● **RECORDED DATA**:
######

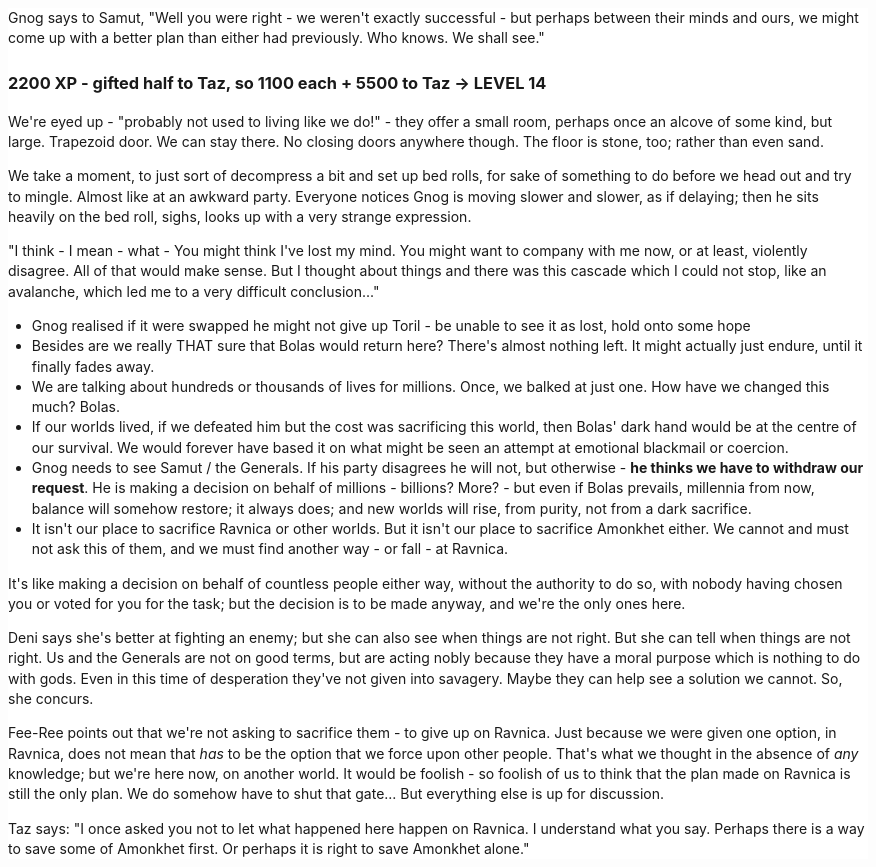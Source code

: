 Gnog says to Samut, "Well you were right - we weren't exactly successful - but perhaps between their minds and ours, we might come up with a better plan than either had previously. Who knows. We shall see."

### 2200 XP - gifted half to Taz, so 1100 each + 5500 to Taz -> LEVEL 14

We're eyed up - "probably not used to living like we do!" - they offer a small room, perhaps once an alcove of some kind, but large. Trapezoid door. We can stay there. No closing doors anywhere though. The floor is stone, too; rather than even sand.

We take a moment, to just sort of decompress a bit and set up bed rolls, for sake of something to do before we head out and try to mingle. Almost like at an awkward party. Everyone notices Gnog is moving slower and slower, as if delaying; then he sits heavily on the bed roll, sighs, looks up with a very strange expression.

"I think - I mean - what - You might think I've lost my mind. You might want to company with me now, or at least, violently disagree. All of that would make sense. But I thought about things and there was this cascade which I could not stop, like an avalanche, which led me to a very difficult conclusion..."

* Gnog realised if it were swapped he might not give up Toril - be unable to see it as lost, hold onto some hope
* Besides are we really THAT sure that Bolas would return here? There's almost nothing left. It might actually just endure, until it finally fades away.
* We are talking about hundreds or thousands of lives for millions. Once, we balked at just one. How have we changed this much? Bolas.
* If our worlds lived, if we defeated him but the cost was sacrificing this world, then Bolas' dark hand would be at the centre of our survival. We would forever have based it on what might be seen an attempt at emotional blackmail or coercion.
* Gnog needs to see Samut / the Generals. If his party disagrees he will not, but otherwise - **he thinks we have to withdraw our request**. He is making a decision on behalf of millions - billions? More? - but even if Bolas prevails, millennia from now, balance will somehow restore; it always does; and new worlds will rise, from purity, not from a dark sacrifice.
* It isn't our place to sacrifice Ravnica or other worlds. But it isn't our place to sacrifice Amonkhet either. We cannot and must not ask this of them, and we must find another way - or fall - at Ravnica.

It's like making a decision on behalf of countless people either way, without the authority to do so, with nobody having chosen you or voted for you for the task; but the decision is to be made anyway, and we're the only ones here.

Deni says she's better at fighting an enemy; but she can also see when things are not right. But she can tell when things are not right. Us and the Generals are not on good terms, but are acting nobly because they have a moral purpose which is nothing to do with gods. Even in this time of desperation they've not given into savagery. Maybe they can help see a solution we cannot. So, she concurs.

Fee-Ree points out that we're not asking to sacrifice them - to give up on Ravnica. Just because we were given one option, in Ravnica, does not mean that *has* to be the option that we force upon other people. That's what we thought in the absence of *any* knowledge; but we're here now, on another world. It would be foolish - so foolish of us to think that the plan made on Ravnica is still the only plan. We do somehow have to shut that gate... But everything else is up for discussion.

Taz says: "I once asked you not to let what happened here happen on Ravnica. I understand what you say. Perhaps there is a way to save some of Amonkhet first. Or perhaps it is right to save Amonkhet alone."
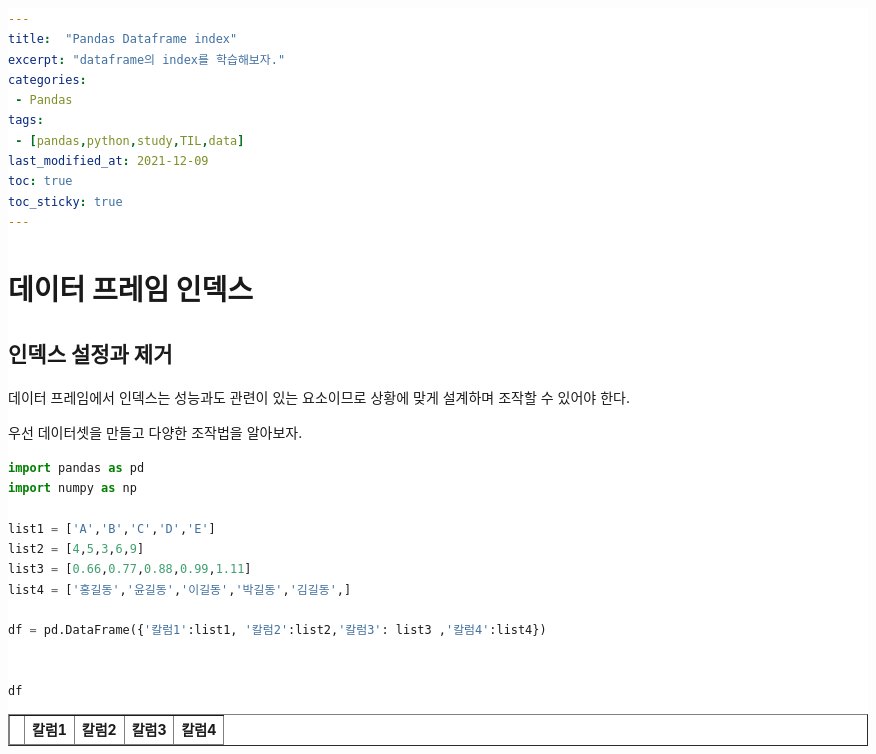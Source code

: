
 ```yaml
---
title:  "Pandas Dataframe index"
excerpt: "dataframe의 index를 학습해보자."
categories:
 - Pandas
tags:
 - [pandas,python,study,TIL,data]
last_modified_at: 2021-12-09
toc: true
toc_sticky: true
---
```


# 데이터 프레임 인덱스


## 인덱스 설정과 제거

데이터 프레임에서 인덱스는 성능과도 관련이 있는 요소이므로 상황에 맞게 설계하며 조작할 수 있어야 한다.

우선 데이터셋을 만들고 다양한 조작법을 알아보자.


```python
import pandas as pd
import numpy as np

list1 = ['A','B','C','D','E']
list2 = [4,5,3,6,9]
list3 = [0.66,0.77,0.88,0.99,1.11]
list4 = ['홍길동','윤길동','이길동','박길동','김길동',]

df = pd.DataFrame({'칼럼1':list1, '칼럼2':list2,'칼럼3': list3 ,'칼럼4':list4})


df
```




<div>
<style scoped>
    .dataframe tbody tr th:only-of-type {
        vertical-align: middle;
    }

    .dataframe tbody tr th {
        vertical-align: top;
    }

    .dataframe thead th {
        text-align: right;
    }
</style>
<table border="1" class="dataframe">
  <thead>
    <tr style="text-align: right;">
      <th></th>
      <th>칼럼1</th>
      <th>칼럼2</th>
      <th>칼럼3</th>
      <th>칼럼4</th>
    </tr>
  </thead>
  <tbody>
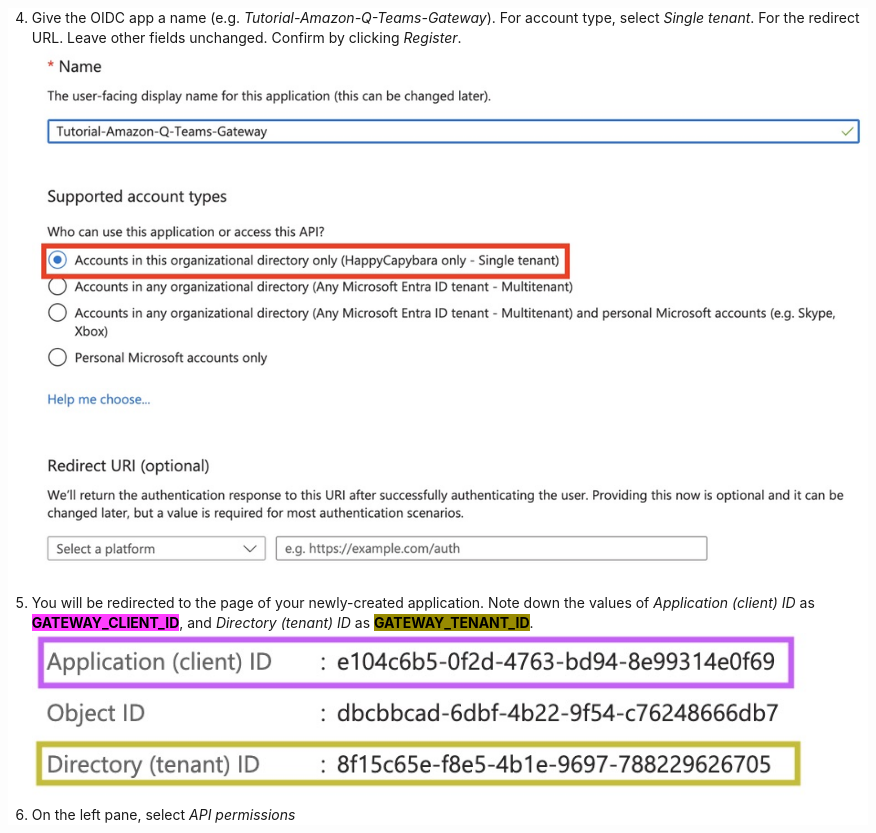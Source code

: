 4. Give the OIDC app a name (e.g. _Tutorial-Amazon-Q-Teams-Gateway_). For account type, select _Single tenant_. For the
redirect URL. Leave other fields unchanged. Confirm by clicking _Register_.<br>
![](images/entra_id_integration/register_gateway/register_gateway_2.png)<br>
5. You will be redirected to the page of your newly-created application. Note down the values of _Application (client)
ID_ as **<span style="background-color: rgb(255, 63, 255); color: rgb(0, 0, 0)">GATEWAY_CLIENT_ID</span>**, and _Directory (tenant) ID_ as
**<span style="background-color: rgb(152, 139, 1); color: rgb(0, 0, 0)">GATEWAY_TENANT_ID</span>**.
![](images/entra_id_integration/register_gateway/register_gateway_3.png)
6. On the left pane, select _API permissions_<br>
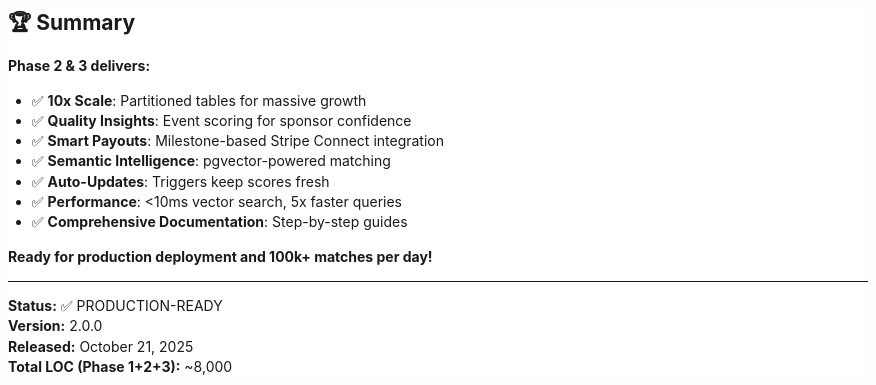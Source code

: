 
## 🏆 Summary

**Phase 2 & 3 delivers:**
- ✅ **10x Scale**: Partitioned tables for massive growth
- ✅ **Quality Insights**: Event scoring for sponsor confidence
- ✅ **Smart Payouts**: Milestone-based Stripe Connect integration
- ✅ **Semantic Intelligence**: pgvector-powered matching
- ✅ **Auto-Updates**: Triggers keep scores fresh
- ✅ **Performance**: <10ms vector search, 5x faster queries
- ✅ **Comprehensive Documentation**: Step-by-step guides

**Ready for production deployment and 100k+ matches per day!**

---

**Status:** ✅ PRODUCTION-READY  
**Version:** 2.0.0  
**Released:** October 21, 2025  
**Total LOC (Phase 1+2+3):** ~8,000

######

● **WHAT THE TASK ASKS**: Using the data above, print exactly the lines from the line that contains "데이터 프레임에서 인덱스는" through the line that contains "vertical-align: middle;", with both included.

● **COMPLETED EXERCISE**:
데이터 프레임에서 인덱스는 성능과도 관련이 있는 요소이므로 상황에 맞게 설계하며 조작할 수 있어야 한다.

우선 데이터셋을 만들고 다양한 조작법을 알아보자.


```python
import pandas as pd
import numpy as np

list1 = ['A','B','C','D','E']
list2 = [4,5,3,6,9]
list3 = [0.66,0.77,0.88,0.99,1.11]
list4 = ['홍길동','윤길동','이길동','박길동','김길동',]

df = pd.DataFrame({'칼럼1':list1, '칼럼2':list2,'칼럼3': list3 ,'칼럼4':list4})


df
```




<div>
<style scoped>
    .dataframe tbody tr th:only-of-type {
        vertical-align: middle;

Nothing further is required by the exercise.